§ Problem to work on: Scan the following material for the string "includegraphics" and copy each line in which it appears.

§ Source data:
"""

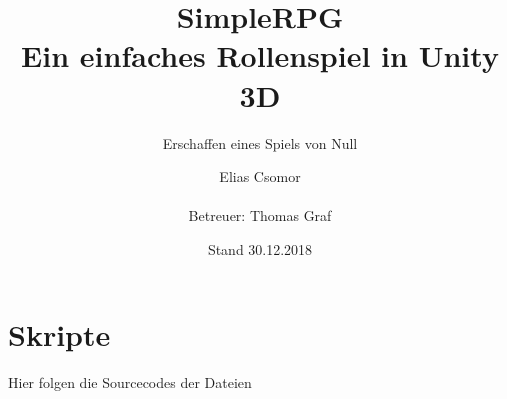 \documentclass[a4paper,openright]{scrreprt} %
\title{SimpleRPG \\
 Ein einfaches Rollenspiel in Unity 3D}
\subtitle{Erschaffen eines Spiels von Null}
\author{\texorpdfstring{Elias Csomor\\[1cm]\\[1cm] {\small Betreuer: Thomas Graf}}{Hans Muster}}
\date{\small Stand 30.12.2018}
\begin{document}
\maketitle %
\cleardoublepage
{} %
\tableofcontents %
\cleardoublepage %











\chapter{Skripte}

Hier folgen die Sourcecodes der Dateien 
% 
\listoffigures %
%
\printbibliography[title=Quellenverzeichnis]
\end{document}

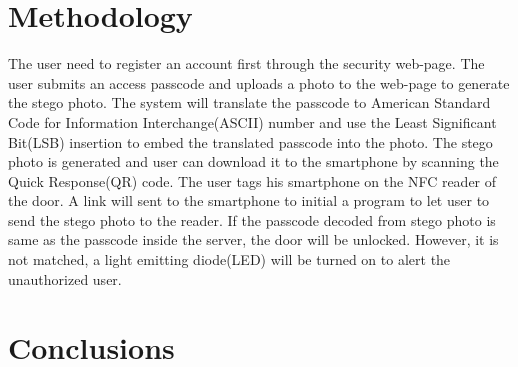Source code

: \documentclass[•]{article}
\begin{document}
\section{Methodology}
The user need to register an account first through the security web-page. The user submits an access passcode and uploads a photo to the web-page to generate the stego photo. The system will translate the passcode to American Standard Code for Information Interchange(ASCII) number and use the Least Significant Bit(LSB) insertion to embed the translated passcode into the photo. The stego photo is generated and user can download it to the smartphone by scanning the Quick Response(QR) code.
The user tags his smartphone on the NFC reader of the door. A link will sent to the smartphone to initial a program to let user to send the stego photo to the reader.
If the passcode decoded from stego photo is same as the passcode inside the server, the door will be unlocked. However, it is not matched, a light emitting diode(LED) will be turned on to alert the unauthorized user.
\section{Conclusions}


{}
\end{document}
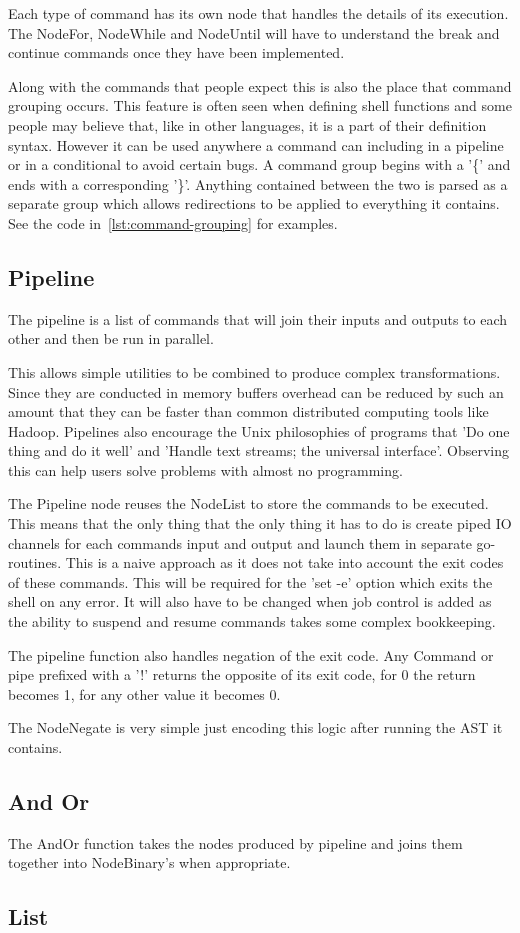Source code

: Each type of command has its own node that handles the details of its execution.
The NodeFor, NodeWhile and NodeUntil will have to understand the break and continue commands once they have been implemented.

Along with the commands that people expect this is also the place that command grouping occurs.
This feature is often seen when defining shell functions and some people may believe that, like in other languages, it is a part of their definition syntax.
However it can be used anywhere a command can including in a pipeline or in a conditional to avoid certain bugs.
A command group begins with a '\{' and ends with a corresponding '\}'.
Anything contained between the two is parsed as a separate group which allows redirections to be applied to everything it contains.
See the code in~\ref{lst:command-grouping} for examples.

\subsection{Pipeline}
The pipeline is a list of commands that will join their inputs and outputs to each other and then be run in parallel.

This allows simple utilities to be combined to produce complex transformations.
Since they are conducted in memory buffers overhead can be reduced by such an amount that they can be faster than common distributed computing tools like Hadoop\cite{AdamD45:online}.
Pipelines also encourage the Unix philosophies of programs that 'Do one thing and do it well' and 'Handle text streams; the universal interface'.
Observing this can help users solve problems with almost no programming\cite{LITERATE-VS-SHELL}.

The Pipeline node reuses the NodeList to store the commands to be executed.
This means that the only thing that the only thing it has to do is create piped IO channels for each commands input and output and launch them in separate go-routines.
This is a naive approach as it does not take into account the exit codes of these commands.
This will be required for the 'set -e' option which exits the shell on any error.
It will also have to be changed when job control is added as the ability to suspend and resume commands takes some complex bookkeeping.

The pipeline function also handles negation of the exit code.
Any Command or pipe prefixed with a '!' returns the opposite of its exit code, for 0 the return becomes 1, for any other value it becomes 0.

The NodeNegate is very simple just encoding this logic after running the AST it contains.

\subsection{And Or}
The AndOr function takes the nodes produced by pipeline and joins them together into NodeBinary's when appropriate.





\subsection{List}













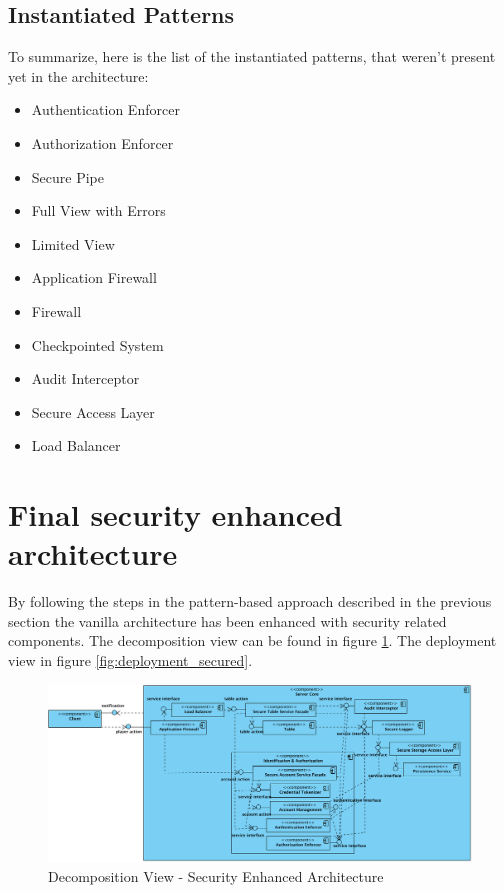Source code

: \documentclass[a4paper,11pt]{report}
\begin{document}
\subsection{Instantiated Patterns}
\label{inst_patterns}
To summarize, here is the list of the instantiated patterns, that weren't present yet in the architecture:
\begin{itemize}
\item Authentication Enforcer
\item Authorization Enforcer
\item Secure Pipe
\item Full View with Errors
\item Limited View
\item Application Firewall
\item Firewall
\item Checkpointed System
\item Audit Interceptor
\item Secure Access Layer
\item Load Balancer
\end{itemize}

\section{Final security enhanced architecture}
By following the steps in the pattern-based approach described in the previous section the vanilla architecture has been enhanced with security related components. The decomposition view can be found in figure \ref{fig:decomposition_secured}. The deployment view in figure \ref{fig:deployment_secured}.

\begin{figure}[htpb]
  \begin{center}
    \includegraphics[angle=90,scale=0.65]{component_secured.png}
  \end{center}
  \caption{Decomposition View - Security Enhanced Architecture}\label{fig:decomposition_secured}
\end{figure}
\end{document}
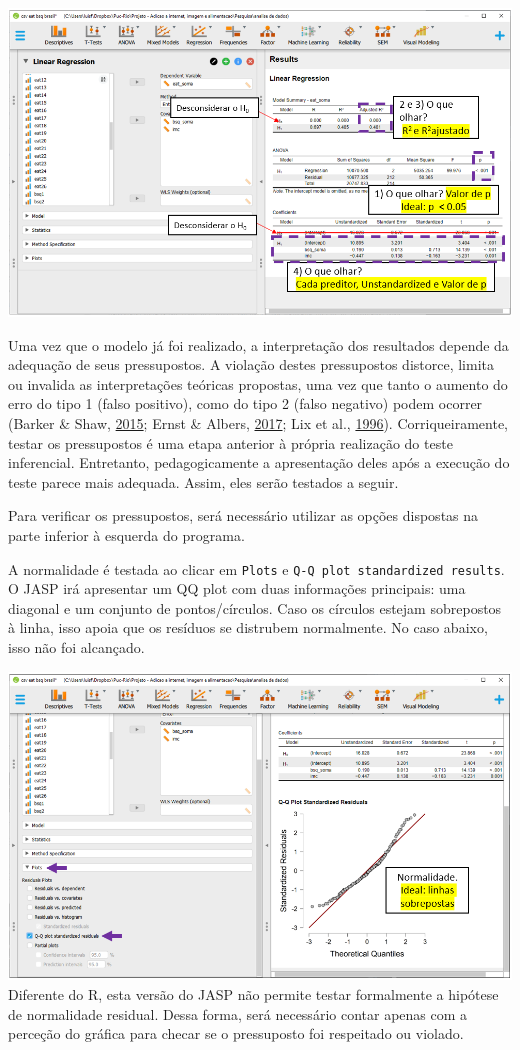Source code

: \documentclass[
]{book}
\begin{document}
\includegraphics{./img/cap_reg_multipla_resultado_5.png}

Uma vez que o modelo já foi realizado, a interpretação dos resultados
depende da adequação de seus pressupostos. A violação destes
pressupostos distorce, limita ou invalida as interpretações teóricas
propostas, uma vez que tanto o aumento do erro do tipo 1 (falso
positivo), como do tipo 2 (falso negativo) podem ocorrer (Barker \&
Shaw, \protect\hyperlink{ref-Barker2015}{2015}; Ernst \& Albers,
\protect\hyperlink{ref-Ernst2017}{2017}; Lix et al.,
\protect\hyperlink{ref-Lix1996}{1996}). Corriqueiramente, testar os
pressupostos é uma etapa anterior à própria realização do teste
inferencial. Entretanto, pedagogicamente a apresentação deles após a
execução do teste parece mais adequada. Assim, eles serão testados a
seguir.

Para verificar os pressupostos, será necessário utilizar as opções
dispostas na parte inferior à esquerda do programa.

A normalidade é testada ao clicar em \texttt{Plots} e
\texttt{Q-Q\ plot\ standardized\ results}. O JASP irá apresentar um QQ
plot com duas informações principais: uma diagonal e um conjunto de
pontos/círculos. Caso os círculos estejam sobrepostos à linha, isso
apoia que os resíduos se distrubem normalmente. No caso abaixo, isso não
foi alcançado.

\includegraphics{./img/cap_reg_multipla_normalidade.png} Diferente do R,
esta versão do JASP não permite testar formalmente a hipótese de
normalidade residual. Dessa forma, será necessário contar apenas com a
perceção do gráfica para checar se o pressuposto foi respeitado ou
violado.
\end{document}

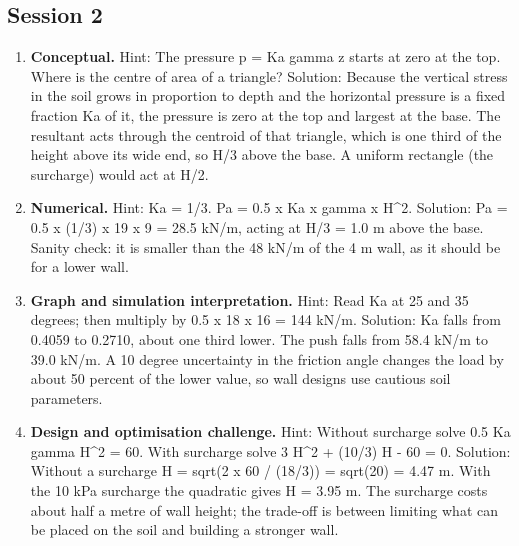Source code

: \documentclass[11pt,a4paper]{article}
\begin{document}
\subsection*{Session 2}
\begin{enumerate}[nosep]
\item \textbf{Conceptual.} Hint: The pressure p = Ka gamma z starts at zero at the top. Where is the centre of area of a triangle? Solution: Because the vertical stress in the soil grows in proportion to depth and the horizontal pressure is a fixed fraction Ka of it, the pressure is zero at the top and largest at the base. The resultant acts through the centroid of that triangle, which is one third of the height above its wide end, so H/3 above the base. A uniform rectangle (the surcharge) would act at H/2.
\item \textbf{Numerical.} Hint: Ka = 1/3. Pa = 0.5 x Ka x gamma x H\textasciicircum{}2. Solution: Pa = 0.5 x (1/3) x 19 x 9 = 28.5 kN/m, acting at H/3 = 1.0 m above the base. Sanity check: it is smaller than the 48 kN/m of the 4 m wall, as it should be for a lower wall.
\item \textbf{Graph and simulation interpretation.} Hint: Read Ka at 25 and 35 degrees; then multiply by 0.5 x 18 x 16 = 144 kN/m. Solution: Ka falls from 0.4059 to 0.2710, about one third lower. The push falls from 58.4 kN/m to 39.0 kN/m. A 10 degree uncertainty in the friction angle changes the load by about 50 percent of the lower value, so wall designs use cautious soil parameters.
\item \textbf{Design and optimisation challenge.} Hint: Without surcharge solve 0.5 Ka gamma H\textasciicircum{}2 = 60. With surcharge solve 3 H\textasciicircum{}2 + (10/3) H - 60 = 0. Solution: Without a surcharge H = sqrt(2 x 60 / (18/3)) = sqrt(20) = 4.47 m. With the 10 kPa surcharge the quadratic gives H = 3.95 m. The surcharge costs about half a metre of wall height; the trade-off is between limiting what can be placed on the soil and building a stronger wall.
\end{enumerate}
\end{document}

"""

§ Answer:
    \includegraphics[angle=90,scale=0.65]{component_secured.png}
\includegraphics{./img/cap_reg_multipla_resultado_5.png}
\includegraphics{./img/cap_reg_multipla_normalidade.png} Diferente do R,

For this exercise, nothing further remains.